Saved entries
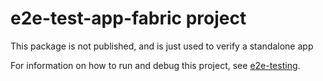 # e2e-test-app-fabric project

This package is not published, and is just used to verify a standalone app

For information on how to run and debug this project, see [e2e-testing](https://github.com/microsoft/react-native-windows/wiki/E2E-Testing-(Fabric)).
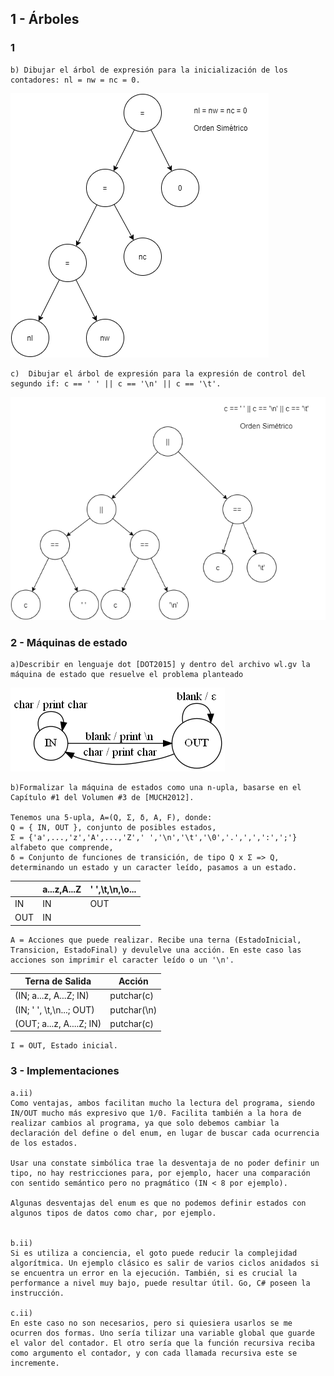 ## 1 - Árboles

### 1

    b) Dibujar el árbol de expresión para la inicialización de los contadores: nl = nw = nc = 0.

![Arbol 1b](images/arbol-1b.png)

    c)  Dibujar el árbol de expresión para la expresión de control del segundo if: c == ' ' || c == '\n' || c == '\t'.

![Arbol 1b](images/arbol-1c.png)

### 2 - Máquinas de estado

    a)Describir en lenguaje dot [DOT2015] y dentro del archivo wl.gv la
    máquina de estado que resuelve el problema planteado
![Grafo](images/graph1.png)

    b)Formalizar la máquina de estados como una n-upla, basarse en el Capítulo #1 del Volumen #3 de [MUCH2012].

    Tenemos una 5-upla, A=(Q, Σ, δ, A, F), donde:
    Q = { IN, OUT }, conjunto de posibles estados,
    Σ = {'a',...,'z','A',...,'Z',' ','\n','\t','\0','.',',',':',';'} alfabeto que comprende,
    δ = Conjunto de funciones de transición, de tipo Q x Σ => Q, determinando un estado y un caracter leído, pasamos a un estado.

|     | a...z,A...Z | ' ',\t,\n,\o... |
| --- | ----------- | --------------- |
| IN  | IN          | OUT             |
| OUT | IN          |                 |

    A = Acciones que puede realizar. Recibe una terna (EstadoInicial, Transicion, EstadoFinal) y devulelve una acción. En este caso las acciones son imprimir el caracter leído o un '\n'.

| Terna de Salida          | Acción      |
| ------------------------ | ----------- |
| (IN; a...z, A...Z; IN)   | putchar(c)  |
| (IN; ' ', \t,\n...; OUT) | putchar(\n) |
| (OUT; a...z, A....Z; IN) | putchar(c)  |

    I = OUT, Estado inicial.


### 3 - Implementaciones

    a.ii)
    Como ventajas, ambos facilitan mucho la lectura del programa, siendo IN/OUT mucho más expresivo que 1/0. Facilita también a la hora de realizar cambios al programa, ya que solo debemos cambiar la declaración del define o del enum, en lugar de buscar cada ocurrencia de los estados.

    Usar una constate simbólica trae la desventaja de no poder definir un tipo, no hay restricciones para, por ejemplo, hacer una comparación con sentido semántico pero no pragmático (IN < 8 por ejemplo).

    Algunas desventajas del enum es que no podemos definir estados con algunos tipos de datos como char, por ejemplo.


    b.ii)
    Si es utiliza a conciencia, el goto puede reducir la complejidad algorítmica. Un ejemplo clásico es salir de varios ciclos anidados si se encuentra un error en la ejecución. También, si es crucial la performance a nivel muy bajo, puede resultar útil. Go, C# poseen la instrucción.

    c.ii)
    En este caso no son necesarios, pero si quiesiera usarlos se me ocurren dos formas. Uno sería tilizar una variable global que guarde el valor del contador. El otro sería que la función recursiva reciba como argumento el contador, y con cada llamada recursiva este se incremente.
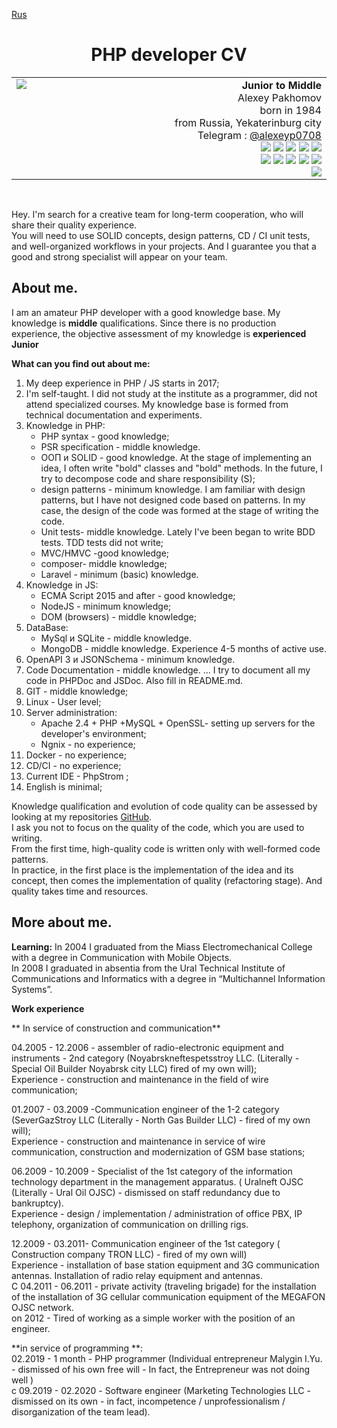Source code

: [Rus](README_ru.md)
<h1 align="center">PHP developer CV</h1> 
<table width="100%" ><tr><td>
<img width="1000px"/>
<img align="left" src="https://cdn4.telesco.pe/file/qXHubzmpG6Htvo17ItBOnyNlkTKH1oTrEAPAW30hLOezyN5785gLK7WQ9MRLEQ94wvLnYB51-n0WQa1C2suwpLk4MW-BYDKImpX165m7kar9bEq7KaTBhd_eKxu1vW6H0CDGbV9i1-iwRoIAqVqyuPpVhByBcvSSX-zIAm9VVUZUX7XvkR5rj1Y09SB183lNsOielbgjzdO9D3WSzZAIQJ-KlaCXz7b7SGpdAuLiHW8mwFXK977dcYwYiqpmtSckvo7FHoqxZJVy-qHujHzcVg8ondm6Mb9bb5Ebh4xLZrBjAe2uLNHM_2-HI7G_oWMwBHXWJt3kycdIpZv3e6KF8A.jpg"/><div align="right"> 
	<b align="center">Junior to Middle</b>
	<br/> 
	Alexey Pakhomov <br/>
	born in 1984  	<br/> 
	from Russia, Yekaterinburg city  <br/>	
	 Telegram : <a href="https://t.me/alexeyp0708">@alexeyp0708</a> <br/> 
	<img src="https://img.shields.io/badge/PHP-%3E%3D7.4-blue"/> 
	<img src="https://img.shields.io/badge/MySQL-blue"/> 
	<img src="https://img.shields.io/badge/MongoDB-blue"/> 
	<img src="https://img.shields.io/badge/PHPUnit-blue"/> 
	<img src="https://img.shields.io/badge/%20JS%20-%3E%3DECMA2015-orange"/><br/> 
	<img src="https://img.shields.io/badge/PSR-green"/> 
	<img src="https://img.shields.io/badge/SOLID-green"/> 
	<img src="https://img.shields.io/badge/MVC+HMVC-green"/> 
	<img src="https://img.shields.io/badge/PHPDoc-green"/> 
	<img src="https://img.shields.io/badge/JSDoc-green"/> <br/> 
	<img src="https://img.shields.io/badge/OpenAPI+JSONSchema-orange"/> 
</div></td></tr></table>
<br/>

Hey.
I'm search for  a creative team for long-term cooperation, who will share their quality experience.  
You will need to use SOLID concepts, design patterns, CD / CI unit tests, and well-organized workflows in your projects.
And I guarantee you that a good and strong specialist will appear on your team.

## About me.

I am an amateur PHP developer with a good knowledge base.   My knowledge is **middle** qualifications.
Since there is no production experience, the objective assessment of my knowledge is  **experienced Junior**

**What can you find out about me:**
1. My deep experience in PHP / JS starts in 2017;
2. I'm self-taught. I did not study at the institute as a programmer, did not attend specialized courses.  My knowledge base is formed from technical documentation and experiments.
3.  Knowledge in PHP:
	- PHP syntax - good knowledge;
	-  PSR specification - middle knowledge.  
	- ООП и SOLID - good knowledge.  At the stage of implementing an idea, I often write "bold" classes and "bold" methods.  In the future, I try to decompose code and share responsibility (S);
	-  design patterns - minimum knowledge. I am familiar with design patterns, but I have not designed code based on patterns.  In my case, the design of the code was formed at the stage of writing the code.
	- Unit tests- middle knowledge. Lately I've been began to write BDD tests.  TDD tests did not write;
	- MVC/HMVC  -good knowledge;
	- composer- middle knowledge; 
	- Laravel -  minimum (basic) knowledge. 
4. Knowledge in JS:
	- ECMA Script  2015 and after - good knowledge;
	- NodeJS - minimum knowledge;
	- DOM (browsers) - middle knowledge;
5. DataBase:
	- MySql и SQLite -  middle knowledge.  
	-  MongoDB - middle knowledge. Experience 4-5 months of active use. 
6.  OpenAPI 3 и JSONSchema -   minimum knowledge. 
8.  Code Documentation -  middle knowledge. ... I try to document all my code in PHPDoc and JSDoc. Also fill in README.md.
9.  GIT - middle knowledge;
10. Linux - User level;
11. Server administration:
	- Apache 2.4 + PHP +MySQL + OpenSSL- setting up servers for the developer's environment;
	- Ngnix - no experience;  
12. Docker - no experience;
13. CD/CI - no experience;
14. Current IDE - PhpStrom ;
15. English is minimal;

Knowledge qualification and evolution of code quality can be assessed by looking at my repositories [GitHub](https://github.com/ALexeyP0708).    
I ask you not to focus on the quality of the code, which you are used to writing.   
From the first time, high-quality code is written only with well-formed code patterns.  
In practice, in the first place is the implementation of the idea and its concept, then comes the implementation of quality (refactoring stage). And quality takes time and resources.


## More about me.

**Learning:**
In 2004 I graduated from the Miass Electromechanical College with a degree in Communication with Mobile Objects.  
In 2008 I graduated in absentia from the Ural Technical Institute of Communications and Informatics  with a degree in “Multichannel Information Systems”.  

**Work experience**  

** In service of construction and communication**  

04.2005 - 12.2006 - assembler of radio-electronic equipment and instruments - 2nd category (Noyabrskneftespetsstroy LLC. (Literally -   Special Oil Builder Noyabrsk city LLC)   fired of my own will);  
Experience - construction and maintenance in the field of wire communication;  

01.2007 - 03.2009 -Communication engineer of the 1-2 category  (SeverGazStroy LLC (Literally - North Gas Builder LLC) - fired of my own will);   
Experience - construction and maintenance in service of wire communication, construction and modernization of GSM base stations;  

06.2009 - 10.2009 - Specialist of the 1st category of the information technology department in the management apparatus. ( Uralneft OJSC (Literally - Ural Oil OJSC) - dismissed on staff redundancy due to bankruptcy).  
Experience - design / implementation / administration of office PBX, IP telephony, organization of communication on drilling rigs.  

12.2009 - 03.2011-   Communication engineer of the 1st category ( Construction company TRON LLC) - fired of my own will)  
Experience - installation of base station equipment and 3G communication antennas. Installation of radio relay equipment and antennas.  
С 04.2011 - 06.2011 - private activity (traveling brigade) for the installation of the installation of 3G cellular communication equipment of the MEGAFON OJSC network.  
 on 2012 - Tired of working as a simple worker with the position of an engineer.  
  
**in service of programming **:  
02.2019 - 1 month - PHP programmer (Individual entrepreneur  Malygin I.Yu. - dismissed of his own free will - In fact, the Entrepreneur was not doing well )  
с 09.2019 - 02.2020 - Software engineer (Marketing Technologies LLC - dismissed on its own - in fact, incompetence / unprofessionalism / disorganization of the team lead).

**Task item:** From the records above, copy every line that includes the word "Junior".

**Task response:**
	<b align="center">Junior to Middle</b>
Since there is no production experience, the objective assessment of my knowledge is  **experienced Junior**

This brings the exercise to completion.